→ **WHAT YOU NEED TO DO**: Starting at the first line of the data below, repeat each line word for word up to and including the line with "The general format".

——————————

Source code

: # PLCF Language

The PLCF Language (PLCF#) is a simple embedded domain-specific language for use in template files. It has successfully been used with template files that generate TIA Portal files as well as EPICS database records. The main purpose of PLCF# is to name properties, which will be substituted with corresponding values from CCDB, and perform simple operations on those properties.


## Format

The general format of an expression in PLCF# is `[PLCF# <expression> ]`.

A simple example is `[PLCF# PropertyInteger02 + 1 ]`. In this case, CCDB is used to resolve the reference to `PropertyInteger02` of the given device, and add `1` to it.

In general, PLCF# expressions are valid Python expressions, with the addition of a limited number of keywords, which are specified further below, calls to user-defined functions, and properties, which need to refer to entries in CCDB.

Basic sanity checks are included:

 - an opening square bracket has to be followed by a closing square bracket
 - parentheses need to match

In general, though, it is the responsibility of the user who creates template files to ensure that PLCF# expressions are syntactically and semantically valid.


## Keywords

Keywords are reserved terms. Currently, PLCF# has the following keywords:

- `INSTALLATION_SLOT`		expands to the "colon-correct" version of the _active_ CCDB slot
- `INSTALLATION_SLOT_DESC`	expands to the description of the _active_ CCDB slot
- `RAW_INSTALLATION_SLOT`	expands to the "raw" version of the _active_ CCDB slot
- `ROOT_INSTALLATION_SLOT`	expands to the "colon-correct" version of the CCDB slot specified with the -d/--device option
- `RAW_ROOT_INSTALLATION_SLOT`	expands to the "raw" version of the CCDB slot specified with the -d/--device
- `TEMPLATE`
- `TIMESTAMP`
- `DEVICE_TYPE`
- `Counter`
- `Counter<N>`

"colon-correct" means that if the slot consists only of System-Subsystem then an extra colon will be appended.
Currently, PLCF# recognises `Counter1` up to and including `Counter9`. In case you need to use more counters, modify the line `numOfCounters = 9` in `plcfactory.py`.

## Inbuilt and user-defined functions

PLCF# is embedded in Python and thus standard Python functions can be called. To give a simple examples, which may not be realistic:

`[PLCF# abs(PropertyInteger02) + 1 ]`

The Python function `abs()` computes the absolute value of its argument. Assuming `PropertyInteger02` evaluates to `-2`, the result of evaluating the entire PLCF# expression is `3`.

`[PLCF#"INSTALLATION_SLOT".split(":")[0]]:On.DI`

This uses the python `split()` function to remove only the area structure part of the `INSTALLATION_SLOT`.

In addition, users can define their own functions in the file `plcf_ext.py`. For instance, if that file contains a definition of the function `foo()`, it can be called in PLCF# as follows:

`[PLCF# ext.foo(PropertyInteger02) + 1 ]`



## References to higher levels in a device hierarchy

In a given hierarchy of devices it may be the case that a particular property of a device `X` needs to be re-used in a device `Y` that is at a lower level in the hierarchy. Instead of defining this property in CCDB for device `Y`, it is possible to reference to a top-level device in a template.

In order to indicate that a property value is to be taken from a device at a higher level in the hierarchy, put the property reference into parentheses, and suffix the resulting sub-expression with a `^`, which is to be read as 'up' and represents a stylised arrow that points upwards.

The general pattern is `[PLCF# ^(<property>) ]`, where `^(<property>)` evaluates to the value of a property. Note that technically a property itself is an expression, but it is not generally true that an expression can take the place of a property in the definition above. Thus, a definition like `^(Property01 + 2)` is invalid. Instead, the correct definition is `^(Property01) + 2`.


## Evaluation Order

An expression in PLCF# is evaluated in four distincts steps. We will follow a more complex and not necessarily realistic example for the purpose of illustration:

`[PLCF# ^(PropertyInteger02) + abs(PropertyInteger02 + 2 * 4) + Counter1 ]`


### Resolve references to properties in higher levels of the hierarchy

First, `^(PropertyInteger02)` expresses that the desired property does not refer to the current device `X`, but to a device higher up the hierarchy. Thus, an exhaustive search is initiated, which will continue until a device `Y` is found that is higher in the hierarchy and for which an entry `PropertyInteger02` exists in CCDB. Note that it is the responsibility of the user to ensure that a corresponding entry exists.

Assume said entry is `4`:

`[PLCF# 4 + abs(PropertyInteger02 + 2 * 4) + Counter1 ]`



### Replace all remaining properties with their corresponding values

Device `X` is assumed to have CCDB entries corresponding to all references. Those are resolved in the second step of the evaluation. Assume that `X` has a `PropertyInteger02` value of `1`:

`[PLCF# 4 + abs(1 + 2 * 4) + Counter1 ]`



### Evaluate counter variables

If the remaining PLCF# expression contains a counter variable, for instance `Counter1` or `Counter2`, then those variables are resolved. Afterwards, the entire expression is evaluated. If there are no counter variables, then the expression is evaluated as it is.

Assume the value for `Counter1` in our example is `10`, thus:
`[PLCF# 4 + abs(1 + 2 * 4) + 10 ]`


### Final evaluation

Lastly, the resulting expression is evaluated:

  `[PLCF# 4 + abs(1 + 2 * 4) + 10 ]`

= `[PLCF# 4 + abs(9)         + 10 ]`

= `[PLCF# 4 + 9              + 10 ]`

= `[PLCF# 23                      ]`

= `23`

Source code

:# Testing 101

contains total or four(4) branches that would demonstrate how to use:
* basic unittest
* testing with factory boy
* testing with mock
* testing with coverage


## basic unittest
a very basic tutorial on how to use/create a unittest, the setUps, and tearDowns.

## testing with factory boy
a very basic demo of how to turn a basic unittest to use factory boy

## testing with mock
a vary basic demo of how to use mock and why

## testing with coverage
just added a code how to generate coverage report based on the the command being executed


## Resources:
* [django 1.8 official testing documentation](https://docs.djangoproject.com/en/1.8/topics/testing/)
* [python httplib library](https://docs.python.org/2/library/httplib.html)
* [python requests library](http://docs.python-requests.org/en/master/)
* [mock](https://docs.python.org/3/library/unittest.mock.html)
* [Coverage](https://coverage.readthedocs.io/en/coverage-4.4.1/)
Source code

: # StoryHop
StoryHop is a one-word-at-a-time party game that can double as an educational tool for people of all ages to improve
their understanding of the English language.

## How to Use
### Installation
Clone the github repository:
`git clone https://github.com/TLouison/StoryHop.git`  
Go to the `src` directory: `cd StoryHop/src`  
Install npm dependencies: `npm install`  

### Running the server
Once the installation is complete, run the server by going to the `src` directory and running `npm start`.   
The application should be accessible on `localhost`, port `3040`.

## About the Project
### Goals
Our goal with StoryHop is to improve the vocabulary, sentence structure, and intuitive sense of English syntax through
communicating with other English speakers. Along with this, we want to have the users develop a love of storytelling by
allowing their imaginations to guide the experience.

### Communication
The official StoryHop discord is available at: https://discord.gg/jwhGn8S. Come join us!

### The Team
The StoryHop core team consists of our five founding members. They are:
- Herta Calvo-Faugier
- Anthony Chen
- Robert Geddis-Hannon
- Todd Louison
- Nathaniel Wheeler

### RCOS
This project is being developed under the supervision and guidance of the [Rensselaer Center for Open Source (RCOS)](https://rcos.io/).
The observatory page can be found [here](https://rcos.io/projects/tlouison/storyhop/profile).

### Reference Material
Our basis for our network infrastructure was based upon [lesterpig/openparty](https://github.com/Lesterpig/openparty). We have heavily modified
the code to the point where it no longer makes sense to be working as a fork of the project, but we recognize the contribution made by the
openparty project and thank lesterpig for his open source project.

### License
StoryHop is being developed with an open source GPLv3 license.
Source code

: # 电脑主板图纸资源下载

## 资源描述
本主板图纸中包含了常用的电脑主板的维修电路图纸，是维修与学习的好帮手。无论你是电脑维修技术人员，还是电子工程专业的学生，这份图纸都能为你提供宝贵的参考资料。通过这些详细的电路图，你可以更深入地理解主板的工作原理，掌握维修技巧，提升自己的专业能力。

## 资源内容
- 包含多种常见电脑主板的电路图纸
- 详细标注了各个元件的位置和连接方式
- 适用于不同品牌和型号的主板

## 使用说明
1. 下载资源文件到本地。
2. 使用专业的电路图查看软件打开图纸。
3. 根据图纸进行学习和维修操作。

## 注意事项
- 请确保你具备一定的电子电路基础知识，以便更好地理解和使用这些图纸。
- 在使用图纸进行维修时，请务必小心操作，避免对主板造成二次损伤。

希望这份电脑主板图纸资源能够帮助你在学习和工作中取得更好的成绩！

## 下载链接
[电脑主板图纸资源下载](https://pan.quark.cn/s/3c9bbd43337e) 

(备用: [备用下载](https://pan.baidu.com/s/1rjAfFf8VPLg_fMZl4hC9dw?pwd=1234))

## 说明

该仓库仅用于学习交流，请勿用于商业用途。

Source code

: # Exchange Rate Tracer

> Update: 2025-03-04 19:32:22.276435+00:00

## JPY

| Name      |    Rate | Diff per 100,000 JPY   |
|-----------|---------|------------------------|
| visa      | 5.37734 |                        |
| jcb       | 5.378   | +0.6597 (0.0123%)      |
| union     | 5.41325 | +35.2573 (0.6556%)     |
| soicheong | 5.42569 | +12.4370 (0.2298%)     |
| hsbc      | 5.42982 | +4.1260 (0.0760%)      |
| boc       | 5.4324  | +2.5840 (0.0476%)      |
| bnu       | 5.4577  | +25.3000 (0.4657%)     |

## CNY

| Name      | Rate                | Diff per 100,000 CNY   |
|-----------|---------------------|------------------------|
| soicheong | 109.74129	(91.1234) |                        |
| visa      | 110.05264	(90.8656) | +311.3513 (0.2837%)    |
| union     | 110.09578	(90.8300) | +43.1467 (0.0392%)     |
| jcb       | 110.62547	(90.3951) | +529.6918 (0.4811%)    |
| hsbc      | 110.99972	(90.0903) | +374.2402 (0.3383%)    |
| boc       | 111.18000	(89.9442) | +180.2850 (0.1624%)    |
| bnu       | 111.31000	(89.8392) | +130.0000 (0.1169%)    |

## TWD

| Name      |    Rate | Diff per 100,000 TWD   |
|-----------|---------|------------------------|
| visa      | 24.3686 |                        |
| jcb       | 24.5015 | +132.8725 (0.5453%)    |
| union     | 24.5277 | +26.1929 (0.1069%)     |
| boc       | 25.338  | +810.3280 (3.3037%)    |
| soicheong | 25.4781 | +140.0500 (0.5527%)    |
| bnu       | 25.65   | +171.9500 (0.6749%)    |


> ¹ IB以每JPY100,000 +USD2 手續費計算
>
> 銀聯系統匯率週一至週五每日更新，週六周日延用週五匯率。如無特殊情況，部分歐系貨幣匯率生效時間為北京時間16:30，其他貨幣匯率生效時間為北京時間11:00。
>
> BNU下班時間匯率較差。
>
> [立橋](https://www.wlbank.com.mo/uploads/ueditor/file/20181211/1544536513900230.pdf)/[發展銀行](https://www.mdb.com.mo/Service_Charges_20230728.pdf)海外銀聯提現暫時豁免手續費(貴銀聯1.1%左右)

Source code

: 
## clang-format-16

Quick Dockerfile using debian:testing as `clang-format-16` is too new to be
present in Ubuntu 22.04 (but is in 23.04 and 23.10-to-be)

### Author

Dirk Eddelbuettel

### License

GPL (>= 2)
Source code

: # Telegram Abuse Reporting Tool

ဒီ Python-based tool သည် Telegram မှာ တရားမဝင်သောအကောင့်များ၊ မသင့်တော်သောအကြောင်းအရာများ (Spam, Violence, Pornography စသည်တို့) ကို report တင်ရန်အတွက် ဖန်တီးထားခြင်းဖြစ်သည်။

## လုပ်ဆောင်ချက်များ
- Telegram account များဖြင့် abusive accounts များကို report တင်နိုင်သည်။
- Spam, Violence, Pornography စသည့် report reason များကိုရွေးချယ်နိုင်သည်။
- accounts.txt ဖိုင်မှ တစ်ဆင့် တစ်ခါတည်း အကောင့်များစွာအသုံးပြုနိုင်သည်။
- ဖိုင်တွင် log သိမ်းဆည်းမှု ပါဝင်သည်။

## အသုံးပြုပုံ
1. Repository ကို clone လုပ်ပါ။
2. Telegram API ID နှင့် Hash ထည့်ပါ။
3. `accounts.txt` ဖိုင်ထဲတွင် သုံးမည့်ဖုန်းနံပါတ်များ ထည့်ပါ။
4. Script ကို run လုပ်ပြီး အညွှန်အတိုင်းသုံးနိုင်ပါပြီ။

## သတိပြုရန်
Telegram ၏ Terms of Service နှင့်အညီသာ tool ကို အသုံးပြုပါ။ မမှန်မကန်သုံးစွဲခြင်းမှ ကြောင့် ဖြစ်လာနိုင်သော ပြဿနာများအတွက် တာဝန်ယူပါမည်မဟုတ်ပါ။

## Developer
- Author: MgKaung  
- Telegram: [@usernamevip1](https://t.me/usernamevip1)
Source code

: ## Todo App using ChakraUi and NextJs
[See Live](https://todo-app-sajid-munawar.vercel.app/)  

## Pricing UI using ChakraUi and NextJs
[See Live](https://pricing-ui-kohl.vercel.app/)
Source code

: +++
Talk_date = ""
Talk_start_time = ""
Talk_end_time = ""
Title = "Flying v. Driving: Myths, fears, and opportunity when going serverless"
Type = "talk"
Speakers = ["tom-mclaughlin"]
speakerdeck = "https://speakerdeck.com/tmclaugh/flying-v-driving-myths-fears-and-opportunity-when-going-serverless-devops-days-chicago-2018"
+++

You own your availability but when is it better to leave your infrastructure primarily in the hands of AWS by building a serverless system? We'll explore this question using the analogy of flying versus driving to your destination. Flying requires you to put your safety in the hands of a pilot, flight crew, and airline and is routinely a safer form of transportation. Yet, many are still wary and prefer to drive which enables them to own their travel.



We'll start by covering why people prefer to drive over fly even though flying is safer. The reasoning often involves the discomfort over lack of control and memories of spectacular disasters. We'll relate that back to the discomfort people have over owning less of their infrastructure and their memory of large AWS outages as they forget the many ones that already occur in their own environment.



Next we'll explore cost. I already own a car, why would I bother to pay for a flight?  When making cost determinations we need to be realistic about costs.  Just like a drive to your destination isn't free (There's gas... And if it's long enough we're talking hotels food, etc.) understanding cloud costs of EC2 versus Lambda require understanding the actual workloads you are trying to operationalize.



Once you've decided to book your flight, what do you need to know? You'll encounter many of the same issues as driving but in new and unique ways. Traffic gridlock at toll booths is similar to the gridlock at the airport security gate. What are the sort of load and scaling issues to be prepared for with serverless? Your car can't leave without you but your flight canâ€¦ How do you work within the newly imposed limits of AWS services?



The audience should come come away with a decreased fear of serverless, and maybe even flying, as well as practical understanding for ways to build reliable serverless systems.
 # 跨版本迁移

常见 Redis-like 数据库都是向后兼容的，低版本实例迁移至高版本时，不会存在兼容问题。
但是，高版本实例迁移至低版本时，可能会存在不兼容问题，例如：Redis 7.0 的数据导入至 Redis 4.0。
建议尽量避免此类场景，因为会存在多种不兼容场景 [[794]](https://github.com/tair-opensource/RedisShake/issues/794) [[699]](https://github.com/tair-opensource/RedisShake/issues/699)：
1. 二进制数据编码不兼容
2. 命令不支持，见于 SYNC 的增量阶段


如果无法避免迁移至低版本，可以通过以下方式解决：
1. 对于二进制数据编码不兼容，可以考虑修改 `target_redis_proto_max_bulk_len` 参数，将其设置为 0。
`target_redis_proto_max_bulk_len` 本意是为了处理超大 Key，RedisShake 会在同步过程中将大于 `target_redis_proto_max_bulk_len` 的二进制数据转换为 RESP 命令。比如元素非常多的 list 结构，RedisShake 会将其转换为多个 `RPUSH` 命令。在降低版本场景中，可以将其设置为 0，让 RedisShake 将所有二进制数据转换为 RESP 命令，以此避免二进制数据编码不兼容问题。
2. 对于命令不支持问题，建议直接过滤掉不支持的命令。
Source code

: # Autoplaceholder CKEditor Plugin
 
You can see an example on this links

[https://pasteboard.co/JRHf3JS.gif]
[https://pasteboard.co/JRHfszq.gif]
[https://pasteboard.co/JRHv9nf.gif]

——————————

→ **TASK ANSWER**:
Source code

: # PLCF Language

The PLCF Language (PLCF#) is a simple embedded domain-specific language for use in template files. It has successfully been used with template files that generate TIA Portal files as well as EPICS database records. The main purpose of PLCF# is to name properties, which will be substituted with corresponding values from CCDB, and perform simple operations on those properties.


## Format

The general format of an expression in PLCF# is `[PLCF# <expression> ]`.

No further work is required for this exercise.